Goal: Practice with simple linear regression.
Natural Resources Canada publishes fuel consumption and CO2 emissions ratings for all cars sold in Canada; you can find this information on new car stickers like this one:
The relevant data are available through the Gov’t of Canada’s Open Data portal. The purpose of this exercise is to model fuel consumption based on engine characteristics. You can load the data using:
library(tidyverse)
fcr = read_csv("../data/2018 Fuel Consumption Ratings.csv") %>%
mutate( FUEL = factor( FUEL, levels = c("X", "Z", "D", "E", "N"),
labels = c("Regular", "Premium", "Diesel", "Ethanol", "Nat Gas")) )
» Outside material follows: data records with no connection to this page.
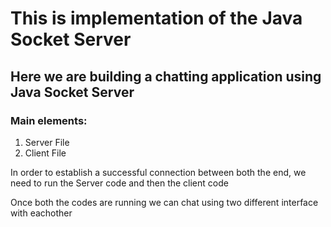 # This is implementation of the Java Socket Server 

## Here we are building a chatting application using Java Socket Server 

### Main elements:
1. Server File
2. Client File 

In order to establish a successful connection between both the end, we need to run the Server code and then the client code <br>

Once both the codes are running we can chat using two different interface with eachother

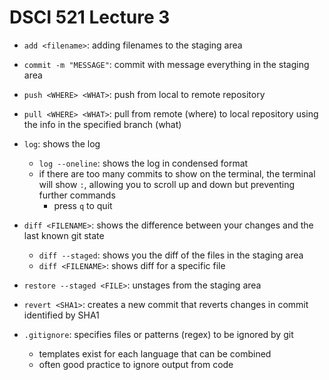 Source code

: # DSCI 521 Lecture 3

- `add <filename>`: adding filenames to the staging area
- `commit -m "MESSAGE"`: commit with message everything in the staging area 
- `push <WHERE> <WHAT>`: push from local to remote repository
- `pull <WHERE> <WHAT>`: pull from remote (where) to local repository using the info in the specified branch (what)

- `log`: shows the log
    - `log --oneline`: shows the log in condensed format
    - if there are too many commits to show on the terminal, the terminal will show `:`, allowing you to scroll up and down but preventing further commands
        - press `q` to quit

- `diff <FILENAME>`: shows the difference between your changes and the last known git state
    - `diff --staged`: shows you the diff of the files in the staging area
    - `diff <FILENAME>`: shows diff for a specific file

- `restore --staged <FILE>`: unstages <FILE> from the staging area

- `revert <SHA1>`: creates a new commit that reverts changes in commit identified by SHA1

- `.gitignore`: specifies files or patterns (regex) to be ignored by git
    - templates exist for each language that can be combined
    - often good practice to ignore output from code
You will try to model fuel consumption based on engine size.
- Recreate the following plot.
- Keep only vehicles that use gasoline (either Regular or Premium).
fcr_gsln = fcr %>% filter( FUEL %in% c("Regular", "Premium"))
Fit a linear regression model for CO2 emissions (in gr/km) based on engine size (in L). Create a scatteplot of the data together with the regression line.
- Check the model parameters to answer the following questions:
- How much do CO2 emissions increase, on average, for an additional litre of engine size?
- What percent of CO2 emissions variability can be attributed to differences in engine size?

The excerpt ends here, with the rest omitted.